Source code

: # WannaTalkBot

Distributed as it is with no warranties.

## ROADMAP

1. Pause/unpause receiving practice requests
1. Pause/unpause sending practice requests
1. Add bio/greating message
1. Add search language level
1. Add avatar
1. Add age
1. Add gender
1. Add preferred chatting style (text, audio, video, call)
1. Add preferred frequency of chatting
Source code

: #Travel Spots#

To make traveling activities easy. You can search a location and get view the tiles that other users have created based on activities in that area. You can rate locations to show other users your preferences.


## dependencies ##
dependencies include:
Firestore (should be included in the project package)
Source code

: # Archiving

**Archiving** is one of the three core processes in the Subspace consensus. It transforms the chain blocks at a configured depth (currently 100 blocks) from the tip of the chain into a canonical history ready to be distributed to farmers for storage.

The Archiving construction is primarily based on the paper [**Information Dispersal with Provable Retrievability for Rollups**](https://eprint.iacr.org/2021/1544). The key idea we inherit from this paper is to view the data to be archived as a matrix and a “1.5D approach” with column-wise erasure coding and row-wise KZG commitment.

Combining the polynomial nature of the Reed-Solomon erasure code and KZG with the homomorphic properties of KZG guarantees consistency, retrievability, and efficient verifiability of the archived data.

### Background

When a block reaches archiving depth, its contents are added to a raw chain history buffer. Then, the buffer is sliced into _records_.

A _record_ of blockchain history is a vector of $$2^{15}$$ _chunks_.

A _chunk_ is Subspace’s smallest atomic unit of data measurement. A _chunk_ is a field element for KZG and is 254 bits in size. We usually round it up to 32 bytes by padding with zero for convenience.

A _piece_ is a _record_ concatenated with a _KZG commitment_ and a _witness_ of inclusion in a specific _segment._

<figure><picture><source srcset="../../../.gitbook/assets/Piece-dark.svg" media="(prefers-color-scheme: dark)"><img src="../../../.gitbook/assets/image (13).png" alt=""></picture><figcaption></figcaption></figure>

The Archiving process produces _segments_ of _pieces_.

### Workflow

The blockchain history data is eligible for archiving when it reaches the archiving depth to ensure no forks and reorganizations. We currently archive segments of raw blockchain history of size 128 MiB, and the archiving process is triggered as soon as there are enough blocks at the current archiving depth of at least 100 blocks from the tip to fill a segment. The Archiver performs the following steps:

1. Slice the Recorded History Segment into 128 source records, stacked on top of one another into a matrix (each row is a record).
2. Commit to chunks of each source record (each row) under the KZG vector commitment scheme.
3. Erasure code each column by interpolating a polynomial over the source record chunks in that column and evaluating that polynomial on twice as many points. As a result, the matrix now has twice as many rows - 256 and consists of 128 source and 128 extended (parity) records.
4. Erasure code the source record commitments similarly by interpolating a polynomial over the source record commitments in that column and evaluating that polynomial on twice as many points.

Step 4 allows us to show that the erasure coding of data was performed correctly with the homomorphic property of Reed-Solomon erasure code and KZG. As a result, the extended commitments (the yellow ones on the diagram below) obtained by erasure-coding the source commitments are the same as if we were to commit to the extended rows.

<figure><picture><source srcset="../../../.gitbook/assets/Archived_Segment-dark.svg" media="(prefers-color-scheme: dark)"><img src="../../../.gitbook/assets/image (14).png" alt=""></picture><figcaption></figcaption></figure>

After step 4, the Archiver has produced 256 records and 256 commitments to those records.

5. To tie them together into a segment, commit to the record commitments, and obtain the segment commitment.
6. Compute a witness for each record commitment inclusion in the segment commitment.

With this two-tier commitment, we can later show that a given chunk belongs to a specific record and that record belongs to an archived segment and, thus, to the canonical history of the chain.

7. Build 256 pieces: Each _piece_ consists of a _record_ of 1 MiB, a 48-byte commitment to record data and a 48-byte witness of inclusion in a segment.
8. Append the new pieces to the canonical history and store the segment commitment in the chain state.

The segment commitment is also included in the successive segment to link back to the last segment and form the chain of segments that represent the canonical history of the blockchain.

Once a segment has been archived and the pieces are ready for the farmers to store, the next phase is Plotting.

§ Required action
Begin with the line containing "With this two-tier" and retype it and each line after it through the end of the records, keeping them exact and including nothing more.

§ Answer section
With this two-tier commitment, we can later show that a given chunk belongs to a specific record and that record belongs to an archived segment and, thus, to the canonical history of the chain.

7. Build 256 pieces: Each _piece_ consists of a _record_ of 1 MiB, a 48-byte commitment to record data and a 48-byte witness of inclusion in a segment.
8. Append the new pieces to the canonical history and store the segment commitment in the chain state.

The segment commitment is also included in the successive segment to link back to the last segment and form the chain of segments that represent the canonical history of the blockchain.

Once a segment has been archived and the pieces are ready for the farmers to store, the next phase is Plotting.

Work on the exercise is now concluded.